A Palestinian man held in Guantánamo Bay is taking the US, the UK, and five other states before a UN human rights panel for their role in the CIA rendition and detention of terrorism suspects at “black sites” around the world.
The unusual case is being brought to the UN Working Group on Arbitrary Detentions (UNWGAD) by Zayn Al-Abidin Muhammad Husayn, known as Abu Zubaydah, who has been detained for 19 years without trial.
UNWGAD, part of the UN office of the high commissioner for human rights, has a mandate to investigate individual complaints of arbitrary detention and issue opinions and calls for redress, but has no power to impose sanctions on countries who do not comply.
Abu Zubaydah is a 50-year-old Palestinian raised in Saudi Arabia who was detained in 2002 and handed over the CIA. He was initially described as an al-Qaida leader, but the agency by 2006 had concluded he had not even been a member of the group. He has, however, been held at Guantánamo ever since, with no prospect of release.

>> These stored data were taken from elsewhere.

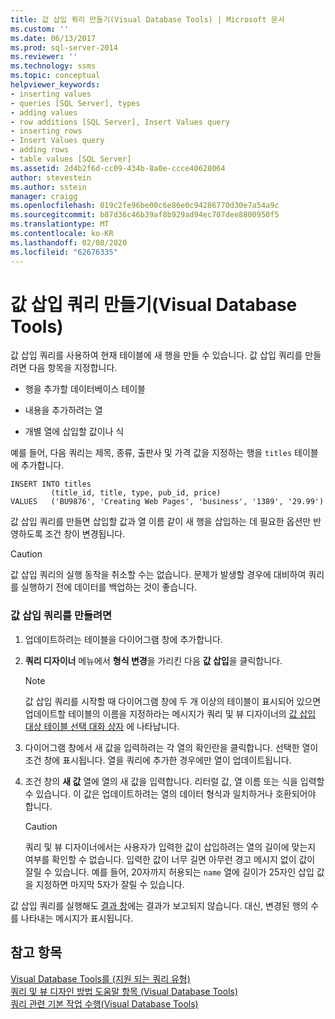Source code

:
 ```yaml
---
title: 값 삽입 쿼리 만들기(Visual Database Tools) | Microsoft 문서
ms.custom: ''
ms.date: 06/13/2017
ms.prod: sql-server-2014
ms.reviewer: ''
ms.technology: ssms
ms.topic: conceptual
helpviewer_keywords:
- inserting values
- queries [SQL Server], types
- adding values
- row additions [SQL Server], Insert Values query
- inserting rows
- Insert Values query
- adding rows
- table values [SQL Server]
ms.assetid: 2d4b2f6d-cc09-434b-8a0e-ccce40628064
author: stevestein
ms.author: sstein
manager: craigg
ms.openlocfilehash: 019c2fe96be00c6e86e0c94286770d30e7a54a9c
ms.sourcegitcommit: b87d36c46b39af8b929ad94ec707dee8800950f5
ms.translationtype: MT
ms.contentlocale: ko-KR
ms.lasthandoff: 02/08/2020
ms.locfileid: "62676335"
---
```

# <a name="create-insert-values-queries-visual-database-tools"></a>값 삽입 쿼리 만들기(Visual Database Tools)
  값 삽입 쿼리를 사용하여 현재 테이블에 새 행을 만들 수 있습니다. 값 삽입 쿼리를 만들려면 다음 항목을 지정합니다.  
  
-   행을 추가할 데이터베이스 테이블  
  
-   내용을 추가하려는 열  
  
-   개별 열에 삽입할 값이나 식  
  
 예를 들어, 다음 쿼리는 제목, 종류, 출판사 및 가격 값을 지정하는 행을 `titles` 테이블에 추가합니다.  
  
```  
INSERT INTO titles  
         (title_id, title, type, pub_id, price)  
VALUES   ('BU9876', 'Creating Web Pages', 'business', '1389', '29.99')  
```  
  
 값 삽입 쿼리를 만들면 삽입할 값과 열 이름 같이 새 행을 삽입하는 데 필요한 옵션만 반영하도록 조건 창이 변경됩니다.  
  
> [!CAUTION]  
>  값 삽입 쿼리의 실행 동작을 취소할 수는 없습니다. 문제가 발생할 경우에 대비하여 쿼리를 실행하기 전에 데이터를 백업하는 것이 좋습니다.  
  
### <a name="to-create-an-insert-values-query"></a>값 삽입 쿼리를 만들려면  
  
1.  업데이트하려는 테이블을 다이어그램 창에 추가합니다.  
  
2.  **쿼리 디자이너** 메뉴에서 **형식 변경**을 가리킨 다음 **값 삽입**을 클릭합니다.  
  
    > [!NOTE]  
    >  값 삽입 쿼리를 시작할 때 다이어그램 창에 두 개 이상의 테이블이 표시되어 있으면 업데이트할 테이블의 이름을 지정하라는 메시지가 쿼리 및 뷰 디자이너의 [값 삽입 대상 테이블 선택 대화 상자](visual-database-tools.md) 에 나타납니다.  
  
3.  다이어그램 창에서 새 값을 입력하려는 각 열의 확인란을 클릭합니다. 선택한 열이 조건 창에 표시됩니다. 열을 쿼리에 추가한 경우에만 열이 업데이트됩니다.  
  
4.  조건 창의 **새 값** 열에 열의 새 값을 입력합니다. 리터럴 값, 열 이름 또는 식을 입력할 수 있습니다. 이 값은 업데이트하려는 열의 데이터 형식과 일치하거나 호환되어야 합니다.  
  
    > [!CAUTION]  
    >  쿼리 및 뷰 디자이너에서는 사용자가 입력한 값이 삽입하려는 열의 길이에 맞는지 여부를 확인할 수 없습니다. 입력한 값이 너무 길면 아무런 경고 메시지 없이 값이 잘릴 수 있습니다. 예를 들어, 20자까지 허용되는 `name` 열에 길이가 25자인 삽입 값을 지정하면 마지막 5자가 잘릴 수 있습니다.  
  
 값 삽입 쿼리를 실행해도 [결과 창](results-pane-visual-database-tools.md)에는 결과가 보고되지 않습니다. 대신, 변경된 행의 수를 나타내는 메시지가 표시됩니다.  
  
## <a name="see-also"></a>참고 항목  
 [Visual Database Tools를 &#40;지원 되는 쿼리 유형&#41;](supported-query-types-visual-database-tools.md)   
 [쿼리 및 뷰 디자인 방법 도움말 항목 &#40;Visual Database Tools&#41;](design-queries-and-views-how-to-topics-visual-database-tools.md)   
 [쿼리 관련 기본 작업 수행&#40;Visual Database Tools&#41;](perform-basic-operations-with-queries-visual-database-tools.md)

His lawsuit, sent to the UN panel on Friday, says he was held in arbitrary detention and tortured in secret CIA interrogation facilities in Thailand, Poland, Morocco, Lithuania, Afghanistan and the US prison at Guantánamo. He is also suing the UK government, which he accuses of “complicity in rendition”, for participating in interrogations and receiving information it knew was obtained under torture.

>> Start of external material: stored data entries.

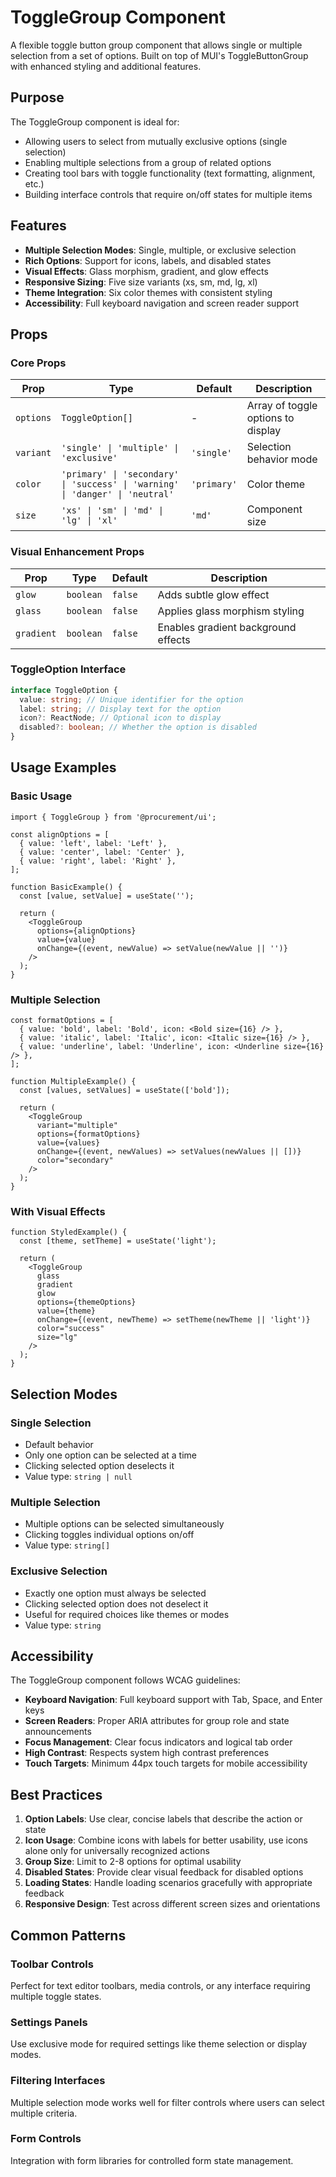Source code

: # ToggleGroup Component

A flexible toggle button group component that allows single or multiple selection from a set of options. Built on top of MUI's ToggleButtonGroup with enhanced styling and additional features.

## Purpose

The ToggleGroup component is ideal for:

- Allowing users to select from mutually exclusive options (single selection)
- Enabling multiple selections from a group of related options
- Creating tool bars with toggle functionality (text formatting, alignment, etc.)
- Building interface controls that require on/off states for multiple items

## Features

- **Multiple Selection Modes**: Single, multiple, or exclusive selection
- **Rich Options**: Support for icons, labels, and disabled states
- **Visual Effects**: Glass morphism, gradient, and glow effects
- **Responsive Sizing**: Five size variants (xs, sm, md, lg, xl)
- **Theme Integration**: Six color themes with consistent styling
- **Accessibility**: Full keyboard navigation and screen reader support

## Props

### Core Props

| Prop      | Type                                                                          | Default     | Description                        |
| --------- | ----------------------------------------------------------------------------- | ----------- | ---------------------------------- |
| `options` | `ToggleOption[]`                                                              | -           | Array of toggle options to display |
| `variant` | `'single' \| 'multiple' \| 'exclusive'`                                       | `'single'`  | Selection behavior mode            |
| `color`   | `'primary' \| 'secondary' \| 'success' \| 'warning' \| 'danger' \| 'neutral'` | `'primary'` | Color theme                        |
| `size`    | `'xs' \| 'sm' \| 'md' \| 'lg' \| 'xl'`                                        | `'md'`      | Component size                     |

### Visual Enhancement Props

| Prop       | Type      | Default | Description                         |
| ---------- | --------- | ------- | ----------------------------------- |
| `glow`     | `boolean` | `false` | Adds subtle glow effect             |
| `glass`    | `boolean` | `false` | Applies glass morphism styling      |
| `gradient` | `boolean` | `false` | Enables gradient background effects |

### ToggleOption Interface

```typescript
interface ToggleOption {
  value: string; // Unique identifier for the option
  label: string; // Display text for the option
  icon?: ReactNode; // Optional icon to display
  disabled?: boolean; // Whether the option is disabled
}
```

## Usage Examples

### Basic Usage

```tsx
import { ToggleGroup } from '@procurement/ui';

const alignOptions = [
  { value: 'left', label: 'Left' },
  { value: 'center', label: 'Center' },
  { value: 'right', label: 'Right' },
];

function BasicExample() {
  const [value, setValue] = useState('');

  return (
    <ToggleGroup
      options={alignOptions}
      value={value}
      onChange={(event, newValue) => setValue(newValue || '')}
    />
  );
}
```

### Multiple Selection

```tsx
const formatOptions = [
  { value: 'bold', label: 'Bold', icon: <Bold size={16} /> },
  { value: 'italic', label: 'Italic', icon: <Italic size={16} /> },
  { value: 'underline', label: 'Underline', icon: <Underline size={16} /> },
];

function MultipleExample() {
  const [values, setValues] = useState(['bold']);

  return (
    <ToggleGroup
      variant="multiple"
      options={formatOptions}
      value={values}
      onChange={(event, newValues) => setValues(newValues || [])}
      color="secondary"
    />
  );
}
```

### With Visual Effects

```tsx
function StyledExample() {
  const [theme, setTheme] = useState('light');

  return (
    <ToggleGroup
      glass
      gradient
      glow
      options={themeOptions}
      value={theme}
      onChange={(event, newTheme) => setTheme(newTheme || 'light')}
      color="success"
      size="lg"
    />
  );
}
```

## Selection Modes

### Single Selection

- Default behavior
- Only one option can be selected at a time
- Clicking selected option deselects it
- Value type: `string | null`

### Multiple Selection

- Multiple options can be selected simultaneously
- Clicking toggles individual options on/off
- Value type: `string[]`

### Exclusive Selection

- Exactly one option must always be selected
- Clicking selected option does not deselect it
- Useful for required choices like themes or modes
- Value type: `string`

## Accessibility

The ToggleGroup component follows WCAG guidelines:

- **Keyboard Navigation**: Full keyboard support with Tab, Space, and Enter keys
- **Screen Readers**: Proper ARIA attributes for group role and state announcements
- **Focus Management**: Clear focus indicators and logical tab order
- **High Contrast**: Respects system high contrast preferences
- **Touch Targets**: Minimum 44px touch targets for mobile accessibility

## Best Practices

1. **Option Labels**: Use clear, concise labels that describe the action or state
2. **Icon Usage**: Combine icons with labels for better usability, use icons alone only for universally recognized actions
3. **Group Size**: Limit to 2-8 options for optimal usability
4. **Disabled States**: Provide clear visual feedback for disabled options
5. **Loading States**: Handle loading scenarios gracefully with appropriate feedback
6. **Responsive Design**: Test across different screen sizes and orientations

## Common Patterns

### Toolbar Controls

Perfect for text editor toolbars, media controls, or any interface requiring multiple toggle states.

### Settings Panels

Use exclusive mode for required settings like theme selection or display modes.

### Filtering Interfaces

Multiple selection mode works well for filter controls where users can select multiple criteria.

### Form Controls

Integration with form libraries for controlled form state management.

It is the first time legal action has been taken against the UK, Afghanistan, Morocco and Thailand for their role in the CIA rendition and torture programme.
“After 19 years of arbitrary detention, the only appropriate legal remedy for Abu Zubaydah is release and rehabilitation,” his international legal representative, Helen Duffy, said. “Recognition, apology, transparency, accountability and ensuring these violations do not happen again are all legal obligations, grossly neglected in the war on terror and the subject of this claim. But they are meaningless if ongoing violations are not brought to an end.”

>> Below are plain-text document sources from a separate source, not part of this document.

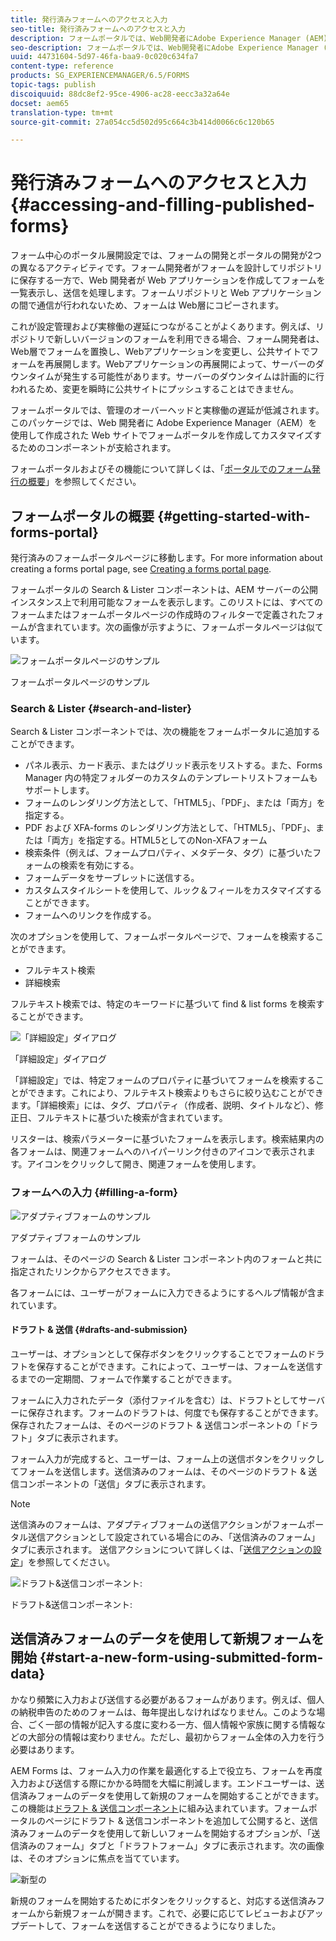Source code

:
 ```yaml
---
title: 発行済みフォームへのアクセスと入力
seo-title: 発行済みフォームへのアクセスと入力
description: フォームポータルでは、Web開発者にAdobe Experience Manager (AEM)を使用して作成されたWebサイトでフォームポータルを作成してカスタマイズするためのコンポーネントが支給されます。
seo-description: フォームポータルでは、Web開発者にAdobe Experience Manager (AEM)を使用して作成されたWebサイトでフォームポータルを作成してカスタマイズするためのコンポーネントが支給されます。
uuid: 44731604-5d97-46fa-baa9-0c020c634fa7
content-type: reference
products: SG_EXPERIENCEMANAGER/6.5/FORMS
topic-tags: publish
discoiquuid: 88dc8ef2-95ce-4906-ac28-eecc3a32a64e
docset: aem65
translation-type: tm+mt
source-git-commit: 27a054cc5d502d95c664c3b414d0066c6c120b65

---
```



# 発行済みフォームへのアクセスと入力{#accessing-and-filling-published-forms}

フォーム中心のポータル展開設定では、フォームの開発とポータルの開発が2つの異なるアクティビティです。フォーム開発者がフォームを設計してリポジトリに保存する一方で、Web 開発者が Web アプリケーションを作成してフォームを一覧表示し、送信を処理します。フォームリポジトリと Web アプリケーションの間で通信が行われないため、フォームは Web層にコピーされます。

これが設定管理および実稼働の遅延につながることがよくあります。例えば、リポジトリで新しいバージョンのフォームを利用できる場合、フォーム開発者は、Web層でフォームを置換し、Webアプリケーションを変更し、公共サイトでフォームを再展開します。Webアプリケーションの再展開によって、サーバーのダウンタイムが発生する可能性があります。サーバーのダウンタイムは計画的に行われるため、変更を瞬時に公共サイトにプッシュすることはできません。

フォームポータルでは、管理のオーバーヘッドと実稼働の遅延が低減されます。このパッケージでは、Web 開発者に Adobe Experience Manager（AEM）を使用して作成された Web サイトでフォームポータルを作成してカスタマイズするためのコンポーネントが支給されます。

フォームポータルおよびその機能について詳しくは、「[ポータルでのフォーム発行の概要](/help/forms/using/introduction-publishing-forms.md)」を参照してください。

## フォームポータルの概要 {#getting-started-with-forms-portal}

発行済みのフォームポータルページに移動します。For more information about creating a forms portal page, see [Creating a forms portal page](../../forms/using/creating-form-portal-page.md).

フォームポータルの Search &amp; Lister コンポーネントは、AEM サーバーの公開インスタンス上で利用可能なフォームを表示します。このリストには、すべてのフォームまたはフォームポータルページの作成時のフィルターで定義されたフォームが含まれています。次の画像が示すように、フォームポータルページは似ています。

![フォームポータルページのサンプル ](assets/forms-portal-page.png)

フォームポータルページのサンプル

### Search &amp; Lister {#search-and-lister}

Search &amp; Lister コンポーネントでは、次の機能をフォームポータルに追加することができます。

* パネル表示、カード表示、またはグリッド表示をリストする。また、Forms Manager 内の特定フォルダーのカスタムのテンプレートリストフォームもサポートします。
* フォームのレンダリング方法として、「HTML5」、「PDF」、または「両方」を指定する。
* PDF および XFA-forms のレンダリング方法として、「HTML5」、「PDF」、または「両方」を指定する。HTML5としてのNon-XFAフォーム
* 検索条件（例えば、フォームプロパティ、メタデータ、タグ）に基づいたフォームの検索を有効にする。
* フォームデータをサーブレットに送信する。
* カスタムスタイルシートを使用して、ルック＆フィールをカスタマイズすることができます。
* フォームへのリンクを作成する。

次のオプションを使用して、フォームポータルページで、フォームを検索することができます。

* フルテキスト検索
* 詳細検索

フルテキスト検索では、特定のキーワードに基づいて find &amp; list forms を検索することができます。

![「詳細設定」ダイアログ](assets/search-panel.png)

「詳細設定」ダイアログ

「詳細設定」では、特定フォームのプロパティに基づいてフォームを検索することができます。これにより、フルテキスト検索よりもさらに絞り込むことができます。「詳細検索」には、タグ、プロパティ（作成者、説明、タイトルなど）、修正日、フルテキストに基づいた検索が含まれています。

リスターは、検索パラメーターに基づいたフォームを表示します。検索結果内の各フォームは、関連フォームへのハイパーリンク付きのアイコンで表示されます。アイコンをクリックして開き、関連フォームを使用します。

### フォームへの入力 {#filling-a-form}

![アダプティブフォームのサンプル](assets/filling_a_form.png)

アダプティブフォームのサンプル

フォームは、そのページの Search &amp; Lister コンポーネント内のフォームと共に指定されたリンクからアクセスできます。

各フォームには、ユーザーがフォームに入力できるようにするヘルプ情報が含まれています。

#### ドラフト &amp; 送信 {#drafts-and-submission}

ユーザーは、オプションとして保存ボタンをクリックすることでフォームのドラフトを保存することができます。これによって、ユーザーは、フォームを送信するまでの一定期間、フォームで作業することができます。

フォームに入力されたデータ（添付ファイルを含む）は、ドラフトとしてサーバーに保存されます。フォームのドラフトは、何度でも保存することができます。保存されたフォームは、そのページのドラフト &amp; 送信コンポーネントの「ドラフト」タブに表示されます。

フォーム入力が完成すると、ユーザーは、フォーム上の送信ボタンをクリックしてフォームを送信します。送信済みのフォームは、そのページのドラフト &amp; 送信コンポーネントの「送信」タブに表示されます。

>[!NOTE]
>
>送信済みのフォームは、アダプティブフォームの送信アクションがフォームポータル送信アクションとして設定されている場合にのみ、「送信済みのフォーム」タブに表示されます。 送信アクションについて詳しくは、「[送信アクションの設定](../../forms/using/configuring-submit-actions.md)」を参照してください。

![ドラフト&amp;送信コンポーネント:](assets/draft-submission.png)

ドラフト&amp;送信コンポーネント:

## 送信済みフォームのデータを使用して新規フォームを開始 {#start-a-new-form-using-submitted-form-data}

かなり頻繁に入力および送信する必要があるフォームがあります。例えば、個人の納税申告のためのフォームは、毎年提出しなければなりません。このような場合、ごく一部の情報が記入する度に変わる一方、個人情報や家族に関する情報などの大部分の情報は変わりません。ただし、最初からフォーム全体の入力を行う必要はあります。

AEM Forms は、フォーム入力の作業を最適化する上で役立ち、フォームを再度入力および送信する際にかかる時間を大幅に削減します。エンドユーザーは、送信済みフォームのデータを使用して新規のフォームを開始することができます。この機能は[ドラフト &amp; 送信コンポーネント](../../forms/using/draft-submission-component.md)に組み込まれています。フォームポータルのページにドラフト &amp; 送信コンポーネントを追加して公開すると、送信済みフォームのデータを使用して新しいフォームを開始するオプションが、「送信済みのフォーム」タブと「ドラフトフォーム」タブに表示されます。次の画像は、そのオプションに焦点を当てています。

![新型の](assets/start-a-new-form.png)

新規のフォームを開始するためにボタンをクリックすると、対応する送信済みフォームから新規フォームが開きます。これで、必要に応じてレビューおよびアップデートして、フォームを送信することができるようになりました。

Joe Biden has pledged to close the Guantánamo prison camp, and either free or transfer the remaining 40 inmates. However, Barack Obama also promised to shut down the camp but ran into resistance from the Pentagon and Congress and succeeded only in sharply reducing the number of inmates.
“How the Biden administration responds to international legal claims like this one will be a test of its newly stated commitment to international rule of law and human rights,” said Duffy, who is also the director of the advocacy group Human Rights in Practice.